Und das haben besonders auch die Eisbären-Fans miterlebt. Für unsere Anhänger waren das auch sehr emotionale Zeiten. Aber, und da bin ich heute noch stolz drauf, sie haben immer mitgezogen. Haben mitgelitten und mitgefiebert. Die Unterstützung hat über die Jahre gehalten. Ich durfte im Laufe meiner Karriere viele Fans kennen lernen. Da merkt man auch als Profi, wie viel Herzblut die Fans in den Club stecken. Das war und ist noch heute wirklich beeindruckend.
Es gibt so viele Dinge und Erlebnisse, an die man sich heute gerne zurückerinnert. Besonders bei den Auswärtsspielen. In Augsburg zum Beispiel war ich – sagen wir – nicht gerade der Publikumsliebling. Und wenn ich an Augsburg denke, dann denke ich gleichzeitig auch an aufkommenden Schneesturm mitten im Spiel. Aber dort ist das Publikum ja auch völlig eishockeybegeistert. Daher habe ich dort gerne gespielt. Genauso wie damals im Mannheimer Friedrichspark. Da herrschte auch immer eine geile Atmosphäre. Auch in Iserlohn war es immer heiß. Gerne erinnere ich mich auch an die Kölner Lentstraße oder auch die Krefelder Rheinlandhalle zurück. Das lauteste Spiel meiner Karriere war aber vermutlich das 2. Finalspiel im Jahre 2006 an der Düsseldorfer Brehmstraße. Da hast du auf der Bank versucht, mit deinem neben dir sitzenden Teamkameraden zu sprechen, aber der hat nix verstanden. Eine Wahnsinns-Atmosphäre. Es war das letzte Match an der Brehmstraße. Danach sind wir bekanntlich Meister geworden.
Wenn man so lange bei einem Club war wie ich, dann polarisiert man natürlich. In den letzten Jahren hatte ich die Ehre, auch das Gesicht der Eisbären zu sein und viele öffentliche Termine wahrzunehmen. So ähnlich wie der „Lüde“ in Köln oder „Schnitzel“ in Düsseldorf. Das macht man dann natürlich auch gerne, weil man nicht nur den eigenen Club, sondern auch den Eishockeysport an sich nach vorne bringen möchte. Auch über die Stadtgrenzen hinaus. So etwas funktioniert nur, wenn man im Club viele gute Spieler hat, die sich mit der Organisation und den Zielen der Mannschaft identifizieren. Einer alleine kann da nichts ausrichten. Ich hatte das Glück, dass wir in Berlin solche Jungs haben und hatten. Jungs, die auch über den Tellerrand hinausschauen und unseren geilen Sport voranbringen möchten. Dazu zähle ich neben den Spielern auch so Leute wie Hans Zach, Harry Kreis, Mike Schmidt, Münchens Manager Christian Winkler oder einen Doug Mason, um nur einige Namen zu nennen.

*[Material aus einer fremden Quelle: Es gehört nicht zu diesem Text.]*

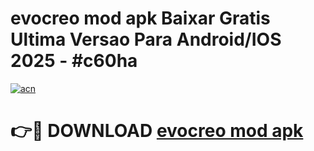 # evocreo mod apk Baixar Gratis Ultima Versao Para Android/IOS 2025 - #c60ha

[![acn](https://github.com/user-attachments/assets/0f9c940e-d8b0-45ae-aac7-cd30a18b3e1c)](https://app.mediaupload.pro?title=evocreo_mod_apk&ref=27F)

# 👉🔴 DOWNLOAD [evocreo mod apk](https://app.mediaupload.pro?title=evocreo_mod_apk&ref=27F)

Ich bin der Ansicht, dass die Eisbären auch weiterhin eine gewichtige Rolle in der DEL spielen werden. Die Erfolgsgeschichte wird fortgesetzt. Wenn man alleine mal solche Jungs wie Tine Braun, Jens Baxmann, Florian Busch oder André Rankel nimmt, dann erkennt man schon ganz gut, dass es auch eine neue Generation geben wird, die den Eisbären ein Gesicht geben. Ganz zu schweigen von denen, die da noch nachkommen. Ich werde das mit Wohlwollen verfolgen. Mein Vertrauen haben sie jedenfalls.
Für mich selber steht nun ein neuer Lebensabschnitt bevor. Wie und in welcher Rolle, das wird sich zeigen. Ich werde bei den Eisbären zumindest überall mal reinschnuppern und mir ein genaues Bild von der Arbeit hinter den Kulissen machen. Werde ich das aktive Eishockey vermissen? Ja, das bestimmt. Am meisten vermutlich das ganze Gesabbel in der Kabine. Was man da in den Jahren alles gehört hat, wie oft man Tränen lachen musste, was man da auf die Ohren bekam – es war der Wahnsinn. Das können manche Leute so gar nicht nachvollziehen, welch unfassbare Verbalattacken in so einer Eishockey-Kabine losgelassen werden. Normalerweise macht man da ja bei sowas sofort mit – das kann ich jetzt nicht mehr machen. Nun muss ich schon aufpassen, was ich sage.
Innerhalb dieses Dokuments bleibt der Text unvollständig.